■ What you have to do ■
With the string "that" as the filter, copy each matching line from the records.

■ Pictures paired with source code ■
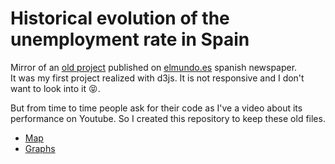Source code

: # Historical evolution of the unemployment rate in Spain

Mirror of an [old project](https://www.elmundo.es/grafico/economia/2014/10/24/544a3a98268e3ece028b456d.html) published on [elmundo.es](https://www.elmundo.es/) spanish
newspaper.  
It was my first project realized with d3js. It is not responsive and I don't want to look into it :stuck_out_tongue_closed_eyes:.

But from time to time people ask for their code as I've a video about its performance on Youtube. So I created this repository to keep these old files.

- [Map](http://luissevillano.github.io/historical-evolution-of-the-unemployment-rate-in-spain/map/)
- [Graphs](http://luissevillano.github.io/historical-evolution-of-the-unemployment-rate-in-spain/graphs/)
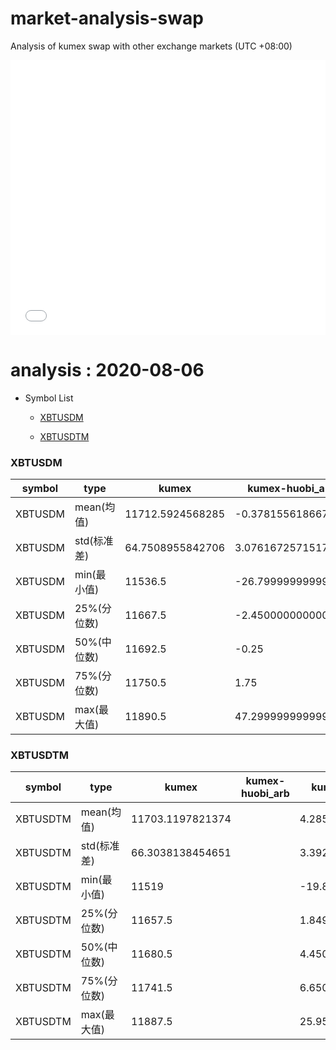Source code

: # market-analysis-swap
Analysis of kumex swap with other exchange markets (UTC +08:00)

<iframe width="100%" height="440" src="./data.html" frameborder="no" border="0" scrolling="no"></iframe>

# analysis : 2020-08-06
* Symbol List

  * [XBTUSDM](#xbtusdm)

  * [XBTUSDTM](#xbtusdtm)


### XBTUSDM

symbol|type|kumex|kumex-huobi_arb|kumex-okex_arb
---|---|---|---|---
XBTUSDM | mean(均值) | 11712.5924568285 | -0.378155618667121 | 0.25324777187201
XBTUSDM | std(标准差) | 64.7508955842706 | 3.07616725715178 | 2.58166538626965
XBTUSDM | min(最小值) | 11536.5 | -26.7999999999993 | -12.8999999999996
XBTUSDM | 25%(分位数) | 11667.5 | -2.45000000000073 | -1.65000000000146
XBTUSDM | 50%(中位数) | 11692.5 | -0.25 | 0.25
XBTUSDM | 75%(分位数) | 11750.5 | 1.75 | 2.15000000000145
XBTUSDM | max(最大值) | 11890.5 | 47.2999999999993 | 26.0999999999985


### XBTUSDTM

symbol|type|kumex|kumex-huobi_arb|kumex-okex_arb
---|---|---|---|---
XBTUSDTM | mean(均值) | 11703.1197821374 |  | 4.28506701915522
XBTUSDTM | std(标准差) | 66.3038138454651 |  | 3.39282058771821
XBTUSDTM | min(最小值) | 11519 |  | -19.8999999999996
XBTUSDTM | 25%(分位数) | 11657.5 |  | 1.84999999999854
XBTUSDTM | 50%(中位数) | 11680.5 |  | 4.45000000000073
XBTUSDTM | 75%(分位数) | 11741.5 |  | 6.65000000000146
XBTUSDTM | max(最大值) | 11887.5 |  | 25.9500000000007

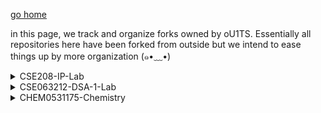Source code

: [go home](https://github.com/oU1TS/.github/wiki)

in this page, we track and organize forks owned by oU1TS. Essentially all repositories here have been forked from outside but we intend to ease things up by more organization (⁠๑⁠•⁠﹏⁠•⁠)

<details>
<summary>CSE208-IP-Lab</summary>
<ul>
<li><a href="https://github.com/oU1TS/php-project">php-project</a> &larr; <a href="https://github.com/FahimHossain1085">0432320005101085</a></li>
<li><a href="https://github.com/oU1TS/The-Begging-From-The-Beginning">The-Begging-From-The-Beginning</a> &larr; <a href="https://github.com/shoytanbaba99">0432320005101064</a></li>
</ul>
</details>

<details>
<summary>CSE063212-DSA-1-Lab</summary>
<ul>
<li><a href="https://github.com/oU1TS/DSA-project-55-3B-088"> DSA-project-55-3B-088</a> &larr; <a href="https://github.com/b1tranger">0432410005101088</a></li>
</ul>
</details>

<details>
                <summary>CHEM0531175-Chemistry</summary>
                <div class="mt-4 pl-4 border-l border-zinc-700">
                    <ul>
                        <li><a href="https://github.com/oU1TS/uitsBOT"
                                class="text-blue-400 hover:text-blue-300 transition duration-200 ease-in-out">uitsBOT</a> (???)
                        </li>
                    </ul>
                </div>
            </details>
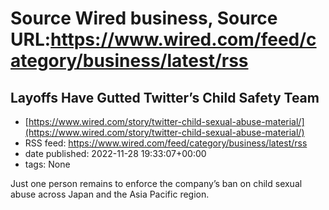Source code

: # Source Wired business, Source URL:https://www.wired.com/feed/category/business/latest/rss

## Layoffs Have Gutted Twitter’s Child Safety Team
 - [https://www.wired.com/story/twitter-child-sexual-abuse-material/](https://www.wired.com/story/twitter-child-sexual-abuse-material/)
 - RSS feed: https://www.wired.com/feed/category/business/latest/rss
 - date published: 2022-11-28 19:33:07+00:00
 - tags: None

Just one person remains to enforce the company’s ban on child sexual abuse across Japan and the Asia Pacific region.
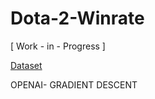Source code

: # Dota-2-Winrate
[ Work - in - Progress ]

[Dataset](https://www.kaggle.com/datasets/bwandowando/dota-2-pro-league-matches-2023/data)


OPENAI- GRADIENT DESCENT
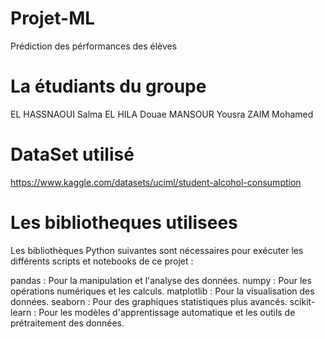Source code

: # Projet-ML
Prédiction des pérformances des élèves
# La étudiants du groupe
EL HASSNAOUI Salma
EL HILA Douae
MANSOUR Yousra
ZAIM Mohamed
# DataSet utilisé
https://www.kaggle.com/datasets/uciml/student-alcohol-consumption
# Les bibliotheques utilisees
Les bibliothèques Python suivantes sont nécessaires pour exécuter les différents scripts et notebooks de ce projet :

pandas : Pour la manipulation et l'analyse des données.
numpy : Pour les opérations numériques et les calculs.
matplotlib : Pour la visualisation des données.
seaborn : Pour des graphiques statistiques plus avancés.
scikit-learn : Pour les modèles d'apprentissage automatique et les outils de prétraitement des données.
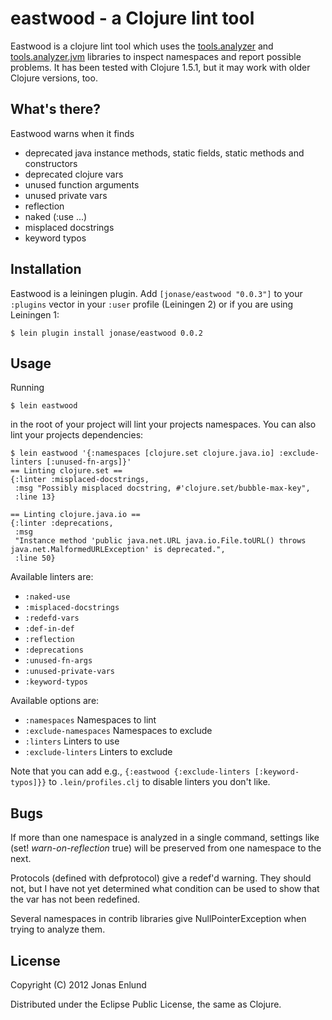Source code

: # eastwood - a Clojure lint tool

Eastwood is a clojure lint tool which uses the
[tools.analyzer](https://github.com/clojure/tools.analyzer) and
[tools.analyzer.jvm](https://github.com/clojure/tools.analyzer.jvm)
libraries to inspect namespaces and report possible problems.  It has
been tested with Clojure 1.5.1, but it may work with older Clojure
versions, too.


## What's there?

Eastwood warns when it finds 

- deprecated java instance methods, static fields, static methods and
  constructors
- deprecated clojure vars
- unused function arguments
- unused private vars
- reflection
- naked (:use ...)
- misplaced docstrings
- keyword typos


## Installation

Eastwood is a leiningen plugin.  Add `[jonase/eastwood "0.0.3"]` to
your `:plugins` vector in your `:user` profile (Leiningen 2) or if you
are using Leiningen 1:

    $ lein plugin install jonase/eastwood 0.0.2


## Usage

Running

    $ lein eastwood

in the root of your project will lint your projects namespaces.  You
can also lint your projects dependencies:

    $ lein eastwood '{:namespaces [clojure.set clojure.java.io] :exclude-linters [:unused-fn-args]}'
    == Linting clojure.set ==
    {:linter :misplaced-docstrings,
     :msg "Possibly misplaced docstring, #'clojure.set/bubble-max-key",
     :line 13}

    == Linting clojure.java.io ==
    {:linter :deprecations,
     :msg
     "Instance method 'public java.net.URL java.io.File.toURL() throws java.net.MalformedURLException' is deprecated.",
     :line 50}

Available linters are:

* `:naked-use`
* `:misplaced-docstrings`
* `:redefd-vars`
* `:def-in-def`
* `:reflection`
* `:deprecations`
* `:unused-fn-args`
* `:unused-private-vars`
* `:keyword-typos`


Available options are:

* `:namespaces` Namespaces to lint
* `:exclude-namespaces` Namespaces to exclude
* `:linters` Linters to use
* `:exclude-linters` Linters to exclude

Note that you can add e.g., `{:eastwood {:exclude-linters
[:keyword-typos]}}` to `.lein/profiles.clj` to disable linters you
don't like.


## Bugs

If more than one namespace is analyzed in a single command, settings
like (set! *warn-on-reflection* true) will be preserved from one
namespace to the next.

Protocols (defined with defprotocol) give a redef'd warning.  They
should not, but I have not yet determined what condition can be used
to show that the var has not been redefined.

Several namespaces in contrib libraries give NullPointerException when
trying to analyze them.


## License

Copyright (C) 2012 Jonas Enlund

Distributed under the Eclipse Public License, the same as Clojure.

■ The completed task ■
Note that you can add e.g., `{:eastwood {:exclude-linters
to show that the var has not been redefined.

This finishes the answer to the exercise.